> _Problem to work on_: Every entry that follows must be written out exactly, apart from its pictures.

> _Supplied records_:

○ ○ ○

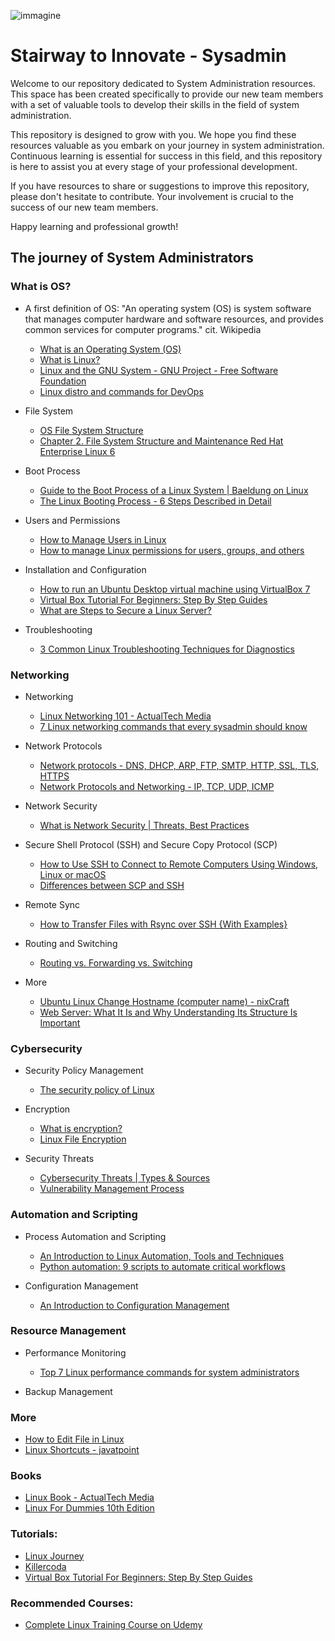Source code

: ![immagine](immagine.png)
# Stairway to Innovate - Sysadmin
Welcome to our repository dedicated to System Administration resources. This space has been created specifically to provide our new team members with a set of valuable tools to develop their skills in the field of system administration.

This repository is designed to grow with you. We hope you find these resources valuable as you embark on your journey in system administration. Continuous learning is essential for success in this field, and this repository is here to assist you at every stage of your professional development.

If you have resources to share or suggestions to improve this repository, please don't hesitate to contribute. Your involvement is crucial to the success of our new team members.

Happy learning and professional growth!

## The journey of System Administrators

### What is OS? 

  * A first definition of OS: "An operating system (OS) is system software that manages computer hardware and software resources, and provides common services for computer programs." cit. Wikipedia
    * [What is an Operating System (OS)](https://www.javatpoint.com/operating-system)
    * [What is Linux?](https://www.redhat.com/en/topics/linux/what-is-linux)
    * [Linux and the GNU System - GNU Project - Free Software Foundation](https://www.gnu.org/gnu/linux-and-gnu.it.html)
    * [Linux distro and commands for DevOps](https://medium.com/cloud-native-daily/mastering-linux-for-devops-engineers-essential-commands-and-practices-for-success-a608a718069f)
  
  * File System
    * [OS File System Structure](https://www.tutorialspoint.com/file-system-structure)
    * [Chapter 2. File System Structure and Maintenance Red Hat Enterprise Linux 6](https://access.redhat.com/documentation/it-it/red_hat_enterprise_linux/6/html/storage_administration_guide/ch-filesystem)

  * Boot Process
    * [Guide to the Boot Process of a Linux System | Baeldung on Linux](https://www.baeldung.com/linux/boot-process)
    * [The Linux Booting Process - 6 Steps Described in Detail](https://www.freecodecamp.org/news/the-linux-booting-process-6-steps-described-in-detail/)
  
  * Users and Permissions
    * [How to Manage Users in Linux](https://www.freecodecamp.org/news/how-to-manage-users-in-linux/)
    * [How to manage Linux permissions for users, groups, and others](https://www.redhat.com/sysadmin/manage-permissions)
  
  * Installation and Configuration
     * [How to run an Ubuntu Desktop virtual machine using VirtualBox 7](https://ubuntu.com/tutorials/how-to-run-ubuntu-desktop-on-a-virtual-machine-using-virtualbox#1-overview)
     * [Virtual Box Tutorial For Beginners: Step By Step Guides](https://devopscube.com/virtual-box-tutorial/)
     * [What are Steps to Secure a Linux Server?](https://blog.imunify360.com/what-are-steps-to-secure-a-linux-server)
  * Troubleshooting
     * [3 Common Linux Troubleshooting Techniques for Diagnostics](https://www.cbtnuggets.com/blog/technology/system-admin/3-common-linux-troubleshooting-techniques-for-diagnostics)

### Networking
  * Networking
     * [Linux Networking 101 - ActualTech Media](https://www.actualtechmedia.com/wp-content/uploads/2017/12/CUMULUS-NETWORKS-Linux101.pdf)
     * [7 Linux networking commands that every sysadmin should know](https://www.redhat.com/sysadmin/7-great-network-commands)
     
  * Network Protocols
     * [Network protocols - DNS, DHCP, ARP, FTP, SMTP, HTTP, SSL, TLS, HTTPS](https://supervisorbullying.com/network-protocols-their-functions/)
     * [Network Protocols and Networking - IP, TCP, UDP, ICMP](https://www.html.it/pag/71625/protocolli-di-rete-e-networking/)
       
  * Network Security
     * [What is Network Security | Threats, Best Practices](https://www.imperva.com/learn/application-security/network-security/)
       
  * Secure Shell Protocol (SSH) and Secure Copy Protocol (SCP)
     * [How to Use SSH to Connect to Remote Computers Using Windows, Linux or macOS](https://www.tomshardware.com/how-to/use-ssh-connect-to-remote-computer)
     * [Differences between SCP and SSH](https://www.pluralsight.com/resources/blog/cloud/ssh-and-scp-howto-tips-tricks)
       
  * Remote Sync
     * [How to Transfer Files with Rsync over SSH {With Examples}](https://phoenixnap.com/kb/how-to-rsync-over-ssh)
       
  * Routing and Switching
     * [Routing vs. Forwarding vs. Switching](https://www.baeldung.com/cs/routing-vs-forwarding-vs-switching)
       
  * More
     * [Ubuntu Linux Change Hostname (computer name) - nixCraft](https://www.cyberciti.biz/faq/ubuntu-change-hostname-command/)
     * [Web Server: What It Is and Why Understanding Its Structure Is Important](https://www.laramind.com/blog/web-server-cosa-sono-perche-sono-importanti/)

### Cybersecurity

  * Security Policy Management
     * [The security policy of Linux](https://subscription.packtpub.com/book/cloud-and-networking/9781785286421/1/ch01lvl1sec10/the-security-policy-of-linux)
  
  * Encryption
     * [What is encryption?](https://www.cloudflare.com/it-it/learning/ssl/what-is-encryption/)
     * [Linux File Encryption](https://linuxhint.com/linux_file_encryption/)
  
  * Security Threats
     * [Cybersecurity Threats | Types & Sources](https://www.imperva.com/learn/application-security/cyber-security-threats/)
     * [Vulnerability Management Process](https://www.rapid7.com/fundamentals/vulnerability-management-and-scanning/)

### Automation and Scripting

  * Process Automation and Scripting
     * [An Introduction to Linux Automation, Tools and Techniques](https://linuxconfig.org/an-introduction-to-linux-automation-tools-and-techniques)
     * [Python automation: 9 scripts to automate critical workflows](https://zapier.com/blog/python-automation/)
       
  * Configuration Management
     * [An Introduction to Configuration Management](https://www.digitalocean.com/community/tutorials/an-introduction-to-configuration-management)

### Resource Management

  * Performance Monitoring
     * [Top 7 Linux performance commands for system administrators](https://www.site24x7.com/learn/linux/top-commands-for-sysadmins.html)
       
  * Backup Management

### More
  * [How to Edit File in Linux](https://linuxhint.com/how-to-edit-file-in-linux/)
  * [Linux Shortcuts - javatpoint](https://www.javatpoint.com/linux-shortcuts)

### Books

  * [Linux Book - ActualTech Media](https://www.actualtechmedia.com/wp-content/uploads/2017/12/CUMULUS-NETWORKS-Linux101.pdf)
  * [Linux For Dummies 10th Edition](https://www.amazon.com/gp/product/1119704251/ref=as_li_tl?ie=UTF8&tag=wiley01-20)

### Tutorials:

  * [Linux Journey](https://linuxjourney.com/)
  * [Killercoda](https://killercoda.com/pawelpiwosz/course/linuxFundamentals)
  * [Virtual Box Tutorial For Beginners: Step By Step Guides](https://devopscube.com/virtual-box-tutorial/)

### Recommended Courses:

  * [Complete Linux Training Course on Udemy](https://www.udemy.com/share/1013lo3@qFJnJzlcrxh1Ic6-d2nmgr6NzHsar1Zw3LdpRi-naYFk0-EyR6scGNVmZZaW6Uje/)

○ ○ ○

> _Task response_:
Source code

: ![immagine](immagine.png)
# Stairway to Innovate - Sysadmin
Welcome to our repository dedicated to System Administration resources. This space has been created specifically to provide our new team members with a set of valuable tools to develop their skills in the field of system administration.

This repository is designed to grow with you. We hope you find these resources valuable as you embark on your journey in system administration. Continuous learning is essential for success in this field, and this repository is here to assist you at every stage of your professional development.

If you have resources to share or suggestions to improve this repository, please don't hesitate to contribute. Your involvement is crucial to the success of our new team members.

Happy learning and professional growth!

## The journey of System Administrators

### What is OS? 

  * A first definition of OS: "An operating system (OS) is system software that manages computer hardware and software resources, and provides common services for computer programs." cit. Wikipedia
    * [What is an Operating System (OS)](https://www.javatpoint.com/operating-system)
    * [What is Linux?](https://www.redhat.com/en/topics/linux/what-is-linux)
    * [Linux and the GNU System - GNU Project - Free Software Foundation](https://www.gnu.org/gnu/linux-and-gnu.it.html)
    * [Linux distro and commands for DevOps](https://medium.com/cloud-native-daily/mastering-linux-for-devops-engineers-essential-commands-and-practices-for-success-a608a718069f)
  
  * File System
    * [OS File System Structure](https://www.tutorialspoint.com/file-system-structure)
    * [Chapter 2. File System Structure and Maintenance Red Hat Enterprise Linux 6](https://access.redhat.com/documentation/it-it/red_hat_enterprise_linux/6/html/storage_administration_guide/ch-filesystem)

  * Boot Process
    * [Guide to the Boot Process of a Linux System | Baeldung on Linux](https://www.baeldung.com/linux/boot-process)
    * [The Linux Booting Process - 6 Steps Described in Detail](https://www.freecodecamp.org/news/the-linux-booting-process-6-steps-described-in-detail/)
  
  * Users and Permissions
    * [How to Manage Users in Linux](https://www.freecodecamp.org/news/how-to-manage-users-in-linux/)
    * [How to manage Linux permissions for users, groups, and others](https://www.redhat.com/sysadmin/manage-permissions)
  
  * Installation and Configuration
     * [How to run an Ubuntu Desktop virtual machine using VirtualBox 7](https://ubuntu.com/tutorials/how-to-run-ubuntu-desktop-on-a-virtual-machine-using-virtualbox#1-overview)
     * [Virtual Box Tutorial For Beginners: Step By Step Guides](https://devopscube.com/virtual-box-tutorial/)
     * [What are Steps to Secure a Linux Server?](https://blog.imunify360.com/what-are-steps-to-secure-a-linux-server)
  * Troubleshooting
     * [3 Common Linux Troubleshooting Techniques for Diagnostics](https://www.cbtnuggets.com/blog/technology/system-admin/3-common-linux-troubleshooting-techniques-for-diagnostics)

### Networking
  * Networking
     * [Linux Networking 101 - ActualTech Media](https://www.actualtechmedia.com/wp-content/uploads/2017/12/CUMULUS-NETWORKS-Linux101.pdf)
     * [7 Linux networking commands that every sysadmin should know](https://www.redhat.com/sysadmin/7-great-network-commands)
     
  * Network Protocols
     * [Network protocols - DNS, DHCP, ARP, FTP, SMTP, HTTP, SSL, TLS, HTTPS](https://supervisorbullying.com/network-protocols-their-functions/)
     * [Network Protocols and Networking - IP, TCP, UDP, ICMP](https://www.html.it/pag/71625/protocolli-di-rete-e-networking/)
       
  * Network Security
     * [What is Network Security | Threats, Best Practices](https://www.imperva.com/learn/application-security/network-security/)
       
  * Secure Shell Protocol (SSH) and Secure Copy Protocol (SCP)
     * [How to Use SSH to Connect to Remote Computers Using Windows, Linux or macOS](https://www.tomshardware.com/how-to/use-ssh-connect-to-remote-computer)
     * [Differences between SCP and SSH](https://www.pluralsight.com/resources/blog/cloud/ssh-and-scp-howto-tips-tricks)
       
  * Remote Sync
     * [How to Transfer Files with Rsync over SSH {With Examples}](https://phoenixnap.com/kb/how-to-rsync-over-ssh)
       
  * Routing and Switching
     * [Routing vs. Forwarding vs. Switching](https://www.baeldung.com/cs/routing-vs-forwarding-vs-switching)
       
  * More
     * [Ubuntu Linux Change Hostname (computer name) - nixCraft](https://www.cyberciti.biz/faq/ubuntu-change-hostname-command/)
     * [Web Server: What It Is and Why Understanding Its Structure Is Important](https://www.laramind.com/blog/web-server-cosa-sono-perche-sono-importanti/)

### Cybersecurity

  * Security Policy Management
     * [The security policy of Linux](https://subscription.packtpub.com/book/cloud-and-networking/9781785286421/1/ch01lvl1sec10/the-security-policy-of-linux)
  
  * Encryption
     * [What is encryption?](https://www.cloudflare.com/it-it/learning/ssl/what-is-encryption/)
     * [Linux File Encryption](https://linuxhint.com/linux_file_encryption/)
  
  * Security Threats
     * [Cybersecurity Threats | Types & Sources](https://www.imperva.com/learn/application-security/cyber-security-threats/)
     * [Vulnerability Management Process](https://www.rapid7.com/fundamentals/vulnerability-management-and-scanning/)

### Automation and Scripting

  * Process Automation and Scripting
     * [An Introduction to Linux Automation, Tools and Techniques](https://linuxconfig.org/an-introduction-to-linux-automation-tools-and-techniques)
     * [Python automation: 9 scripts to automate critical workflows](https://zapier.com/blog/python-automation/)
       
  * Configuration Management
     * [An Introduction to Configuration Management](https://www.digitalocean.com/community/tutorials/an-introduction-to-configuration-management)

### Resource Management

  * Performance Monitoring
     * [Top 7 Linux performance commands for system administrators](https://www.site24x7.com/learn/linux/top-commands-for-sysadmins.html)
       
  * Backup Management

### More
  * [How to Edit File in Linux](https://linuxhint.com/how-to-edit-file-in-linux/)
  * [Linux Shortcuts - javatpoint](https://www.javatpoint.com/linux-shortcuts)

### Books

  * [Linux Book - ActualTech Media](https://www.actualtechmedia.com/wp-content/uploads/2017/12/CUMULUS-NETWORKS-Linux101.pdf)
  * [Linux For Dummies 10th Edition](https://www.amazon.com/gp/product/1119704251/ref=as_li_tl?ie=UTF8&tag=wiley01-20)

### Tutorials:

  * [Linux Journey](https://linuxjourney.com/)
  * [Killercoda](https://killercoda.com/pawelpiwosz/course/linuxFundamentals)
  * [Virtual Box Tutorial For Beginners: Step By Step Guides](https://devopscube.com/virtual-box-tutorial/)

### Recommended Courses:

  * [Complete Linux Training Course on Udemy](https://www.udemy.com/share/1013lo3@qFJnJzlcrxh1Ic6-d2nmgr6NzHsar1Zw3LdpRi-naYFk0-EyR6scGNVmZZaW6Uje/)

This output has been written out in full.